Мы скинулись. Собрали копейки в один кошелек. Кошелек вручили мне -- он был тяжелый, как камень. Мне же выпала честь возглавить сей поход.
Я оглядел свое воинство. Рыцари круглого стола и исцарапанных коленок. И в пятнах зеленки. У кого были замазаны локти и ноги, а у Макси -- даже лоб.
— Ну чо, почапали? — спросила Юлька. Ласково и напевно, с нежным наездом.
И мы почапали.
Автобус, рыжая "двойка", должен был ходить от остановки "Пещера" раз в час. Но как обычно в советское время, час прошел, а автобуса как не было. Сломался, решили мы. И пошли пешком.
Испытания закаляют рыцарей. Мы топали по дневной жаре в гору -- центр Кунгура располагается на возвышенности. Сандалии стучали и выбивали пыль.
Другой бы сломался и плюнул. Но мы были молоды и мотивированы.
В "Сладкоежке" всегда была огромная очередь. Труден путь к Граалю. Кафе битком набито -- родители с детьми, чада гомонили и бегали, измученные родители истекали потом в духоте и оре, юная парочка, стесняясь, смотрела в разные стороны -- словно пришли не вместе. Хотя все знали: кавалер привел даму на мороженое. После, наверное, будут целоваться липкими от сладкого губами, подумал я. "Тили-тили-тесто, жених да невеста!" — закричал кто-то из юных каннибалов. Остальные взревели. Парень насупился, а девчонка покраснела.

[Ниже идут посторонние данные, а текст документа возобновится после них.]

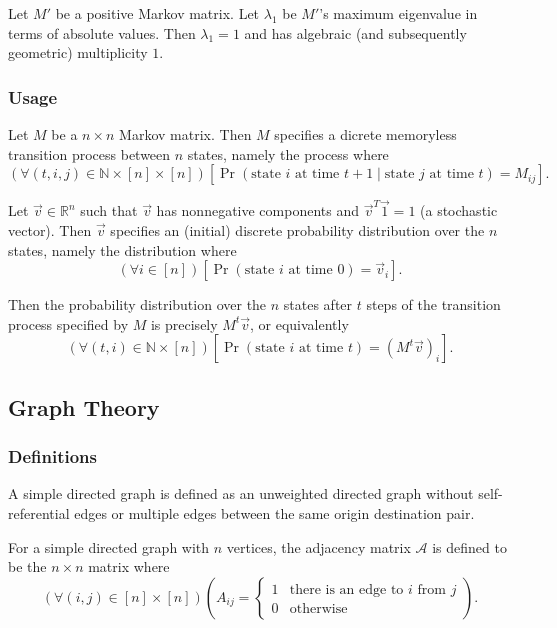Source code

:\documentclass[12pt, titlepage, twoside]{amsart}
\newcommand{\R}{\ensuremath{\mathbb R}}
\newcommand{\N}{\ensuremath{\mathbb N}}
\begin{document}
Let $M'$ be a positive Markov matrix.
Let $\lambda_1$ be $M'$'s maximum eigenvalue in terms of absolute values.
Then $\lambda_1 = 1$ and has algebraic (and subsequently geometric) multiplicity $1$.

\subsubsection{Usage}

Let $M$ be a $n\times n$ Markov matrix.
Then $M$ specifies a dicrete memoryless transition process between $n$ states, namely the process where
\[
  \left(\forall (t, i, j)\in\N\times[n]\times[n]\right)
  \left[\Pr(\text{state }i\text{ at time }t + 1\mid \text{state }j\text{ at time }t) = M_{ij}\right].
\]

Let $\vec{v}\in\R^n$ such that $\vec{v}$ has nonnegative components and $\vec{v}^T\vec{1} = 1$ (a stochastic vector).
Then $\vec{v}$ specifies an (initial) discrete probability distribution over the $n$ states, namely the distribution where
\[
  (\forall i\in[n])
  [\Pr(\text{state }i\text{ at time }0) = \vec{v}_i].
\]

Then the probability distribution over the $n$ states after $t$ steps of the transition process specified by $M$ is precisely $M^t\vec{v}$,
or equivalently
\[
  (\forall (t, i)\in\N\times[n])
  \left[\Pr(\text{state }i\text{ at time }t) = \left(M^t\vec{v}\right)_i\right].
\]

\subsection{Graph Theory}

\subsubsection{Definitions}

A simple directed graph is defined as an unweighted directed graph without self-referential edges or multiple edges
between the same origin destination pair.

For a simple directed graph with $n$ vertices, the adjacency matrix $\mathcal{A}$ is defined to be
the $n\times n$ matrix where
\[
  (\forall (i, j)\in[n]\times[n])\left(A_{ij} = 
    \begin{cases}
      1 & \text{there is an edge to $i$ from $j$} \\
      0 & \text{otherwise}
    \end{cases}
  \right).
\]
\end{document}
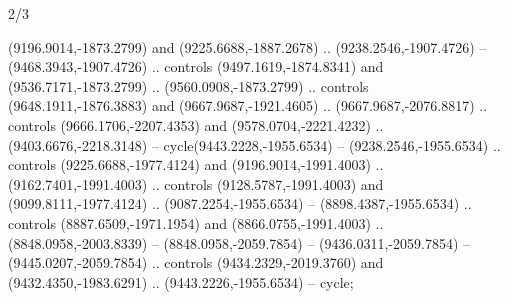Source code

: \begin{flagdescription}{2/3}
\begin{scope}[xshift=0.5\flaglength,fill=white]
\begin{scope}[scale=0.00038\flagwidth,yshift=38.5mm,xshift=-705mm]
\begin{scope}[y=0.1mm, x=0.1mm, yscale=-1, xscale=1]
  (9196.9014,-1873.2799) and (9225.6688,-1887.2678) .. (9238.2546,-1907.4726) --
  (9468.3943,-1907.4726) .. controls (9497.1619,-1874.8341) and
  (9536.7171,-1873.2799) .. (9560.0908,-1873.2799) .. controls
  (9648.1911,-1876.3883) and (9667.9687,-1921.4605) .. (9667.9687,-2076.8817) ..
  controls (9666.1706,-2207.4353) and (9578.0704,-2221.4232) ..
  (9403.6676,-2218.3148) -- cycle(9443.2228,-1955.6534) --
  (9238.2546,-1955.6534) .. controls (9225.6688,-1977.4124) and
  (9196.9014,-1991.4003) .. (9162.7401,-1991.4003) .. controls
  (9128.5787,-1991.4003) and (9099.8111,-1977.4124) .. (9087.2254,-1955.6534) --
  (8898.4387,-1955.6534) .. controls (8887.6509,-1971.1954) and
  (8866.0755,-1991.4003) .. (8848.0958,-2003.8339) -- (8848.0958,-2059.7854) --
  (9436.0311,-2059.7854) -- (9445.0207,-2059.7854) .. controls
  (9434.2329,-2019.3760) and (9432.4350,-1983.6291) .. (9443.2226,-1955.6534) --
  cycle;
\end{scope}
\end{scope}
\end{scope}
\fi
\framecode{}
\end{flagdescription}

Я отправил девчонок занять столик, а пацаны встали в очередь. Дородная продавщица в халате и в белом колпаке обслуживала посетителей в советском стиле. "Клиент всегда неправ". Когда я через много лет увидел эту надпись в фильме Родригеса "Отчаянный", я очень порадовался. Времени на сантименты у тетки не было. Говори, плати, бери поднос и проваливай. Временами она рычала и выдыхала из ноздрей пламя. Ну, конечно, какой Грааль без охраняющих его драконов...
Наконец, мы вернулись к столику -- он был круглый и алюминиевый -- с горой подносов. Один черный крем, самый вкусный. Каждому по три порции. Мы не собирались размениваться на мелочи.
Крем исчез как по волшебству.
— Ничотак, — сказала Юлька, отдуваясь, и положила ложку. Мы помолчали, отдыхая от трудов. Хорошо. Но все-таки полного счастья не наступило. Такого, чтобы -- щелк, и благодать, и мягкий блаженный свет струится.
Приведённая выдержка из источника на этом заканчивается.